I'm not kidding, this KA had everyone in my family and even a few friends begging me to make more.  (Hee hee...Little do they know I've hidden two just for the SoufflĂ©ed French Toast Variation Rose kindly included at the end of the recipe).  That's for another post though.

BTW, have I said that Rose nailed this recipe and instructions to a tee!!!!  On first glance, it may seem a bit daunting for a beginner baker, but I promise, if you follow the instructions exactly (get your ruler or tape measure ready :) you will have a beautiful pastry to share with your family and friends.

To show you how easy it can be, I've included a plethora of pictures detailing my journey with the KA.

Combine the ingredients...this won't take long as there are very few.  Make sure you use a dough hook if doing this with a mixer.  

This dough is amazingly soft and quite easy to mix and work with.



Continue mixing until it's combined and clears the bowl.  Rose gives much more detailed instructions that will make any novice baker feel like a pro.  




Now it's time to be meticulous.  This suits me fine as baking somehow sheds a positive light on my OCD!!  In fact, that's why I love baking so much, it' scientific, precise, and art all rolled in one.  Seriously, what could be better?  ;)


To obtain the proper layering needed for this fantastic pastry, the dough and butter really need to be measured exactly as Rose outlines in her instructions.  I know I said it before, but don't worry, Rose's directions are so precise; you'll know exactly what to do!  And yes, I do keep a tape measure and a few rulers in my kitchen just for baking.  Doesn't everyone??



Now, I'm going to get on my soapbox for a moment....using the proper butter is absolutely necessary.  European butters have a higher fat content, and frankly in my opinion, they just taste better, which means a better tasting pastry.  I know they have a tendency to cost more, but if you can swing it, I wouldn't skimp in this area.  Just sayin....



This method of rolling the dough is new to me, and I have made a few laminated doughs in my time, but it worked beautifully.  And....here's the dough and ruler again.  As you get deeper into the instructions, don't slack off on measuring, it really does matter.  Trust me, the end product will be worth every minute you spend being precise.




The rolling and measuring may seem endless at times, it does with every other laminated dough out there, but the instructions are so precise (there's that word again!), you'll have no problem achieving the desired results Rose describes.

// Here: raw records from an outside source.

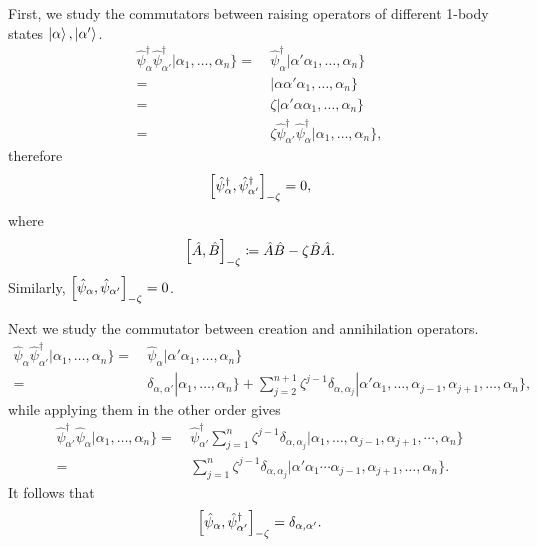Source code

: \documentclass{article}
\theoremstyle{definition}
\theoremstyle{plain}
\numberwithin{equation}{section}
\begin{document}
First, we study the commutators 
between raising operators of different 
1-body states $\ket{\alpha},\ket{\alpha'}$.
\begin{align*}
    \hat{\psi}^{\dagger}_{\alpha}
    \hat{\psi}^{\dagger}_{\alpha'}
    |\alpha_1, \ldots ,\alpha_{n}\}
    =&\ 
    \hat{\psi}^{\dagger}_{\alpha}
    |\alpha' \alpha_1, \ldots ,\alpha_{n}\} \\
    =&\ 
    |\alpha \alpha' \alpha_1, \ldots ,\alpha_{n}\} \\
    =&\ 
    \zeta 
    |\alpha' \alpha \alpha_1, \ldots ,\alpha_{n}\} \\
    =&\ 
    \zeta
    \hat{\psi}^{\dagger}_{\alpha'}
    \hat{\psi}^{\dagger}_{\alpha}
    |\alpha_1, \ldots ,\alpha_{n}\},
\end{align*}
therefore 
\[
    \comm{\hat{\psi}^{\dagger}_{\alpha}}{
        \hat{\psi}^{\dagger}_{\alpha'}
    }_{-\zeta}
    = 0,
\]
where 
\[
    \comm{\hat{A}}{\hat{B}}_{-\zeta}
    \coloneqq
    \hat{A}\hat{B}-\zeta \hat{B} \hat{A}.
\]
Similarly, 
$\comm{\hat{\psi}_{\alpha}}{\hat{\psi}_{\alpha'}}_{-\zeta}=0$.


Next we study the commutator 
between creation and annihilation operators. 
\begin{align*}
    \hat{\psi}_{\alpha}
    \hat{\psi}^{\dagger}_{\alpha'}
    |\alpha_1, \ldots ,\alpha_n\}
    =&\ 
    \hat{\psi}_{\alpha}
    |\alpha'\alpha_1, \ldots ,\alpha_{n}\} \\
    =&\ 
    \delta_{\alpha,\alpha'}
    |\alpha_1, \ldots ,\alpha_{n}\}
    +
    \sum_{j=2}^{n+1}
    \zeta^{j-1}
    \delta_{\alpha,\alpha_{j}}
    |\alpha' \alpha_1, \ldots ,
    \alpha_{j-1},\alpha_{j+1}, \ldots ,\alpha_{n}\},
\end{align*}
while applying them in the other order gives
\begin{align*}
    \hat{\psi}^{\dagger}_{\alpha'}
    \hat{\psi}_{\alpha}
    |\alpha_1, \ldots ,\alpha_{n}\}
    =&\ 
    \hat{\psi}^{\dagger}_{\alpha'}
    \sum_{j=1}^{n}
    \zeta^{j-1}
    \delta_{\alpha,\alpha_{j}}
    |\alpha_1, \ldots ,\alpha_{j-1},\alpha_{j+1},
    \cdots ,\alpha_{n}\} \\
    =&\ 
    \sum_{j=1}^{n}\zeta^{j-1}\delta_{\alpha,\alpha_{j}}
    |\alpha'\alpha_{1}\cdots \alpha_{j-1},\alpha_{j+1}, \ldots ,\alpha_{n}\}.
\end{align*}
It follows that 
\[
    \comm{\hat{\psi}_{\alpha}}{\hat{\psi}^{\dagger}_{\alpha'}}
    _{-\zeta}
    =
    \delta_{\alpha,\alpha'}.
\]
\end{document}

I always have a million things, well maybe 2 or 3 and a 7 year old distracting me, so I always score my dough with my finger each time I do a roll and fold.  This is something I learned early on and it has stayed with me for years.  It has literally saved me when I've been the phone and can't even remember what I planned to do next let alone how many times I've turned the dough.

Turn 1


Turn 3

I had a terrible time finding 4-inch rings!  How could I not find any in the San Francisco area??  No worries, Rose had instructions for such a scenario.  I'm not kidding, she has thought of everything!!!  I went a little crazy with the nonstick spray, which worried me at first, but it didn't seem to affect the final outcome.  Whew, huge sigh of relief!!!


Using a ruler, squares need to me measured precisely.  Never fear, we're almost to the end!


The KA's are folded into a beautiful shape and placed in the ingenious homemade rings.




My house was too cold last night, which caused the proofing process to be slow and a bit challenging.    I tried to warm it up a little by placing the pan on the stove top, and turning the oven to 200 degrees.  Unfortunately, I think it heated them too much.You can see all the butter in pan while they were baking.  I fretted over this the entire time they were in the oven, but alas they tasted and looked wonderful anyway.  Crisis averted!!












If you've made it this far with me, you must buy the Baking Bible and make this recipe immediately!  How have I made it this far along in life without tasting this pastry?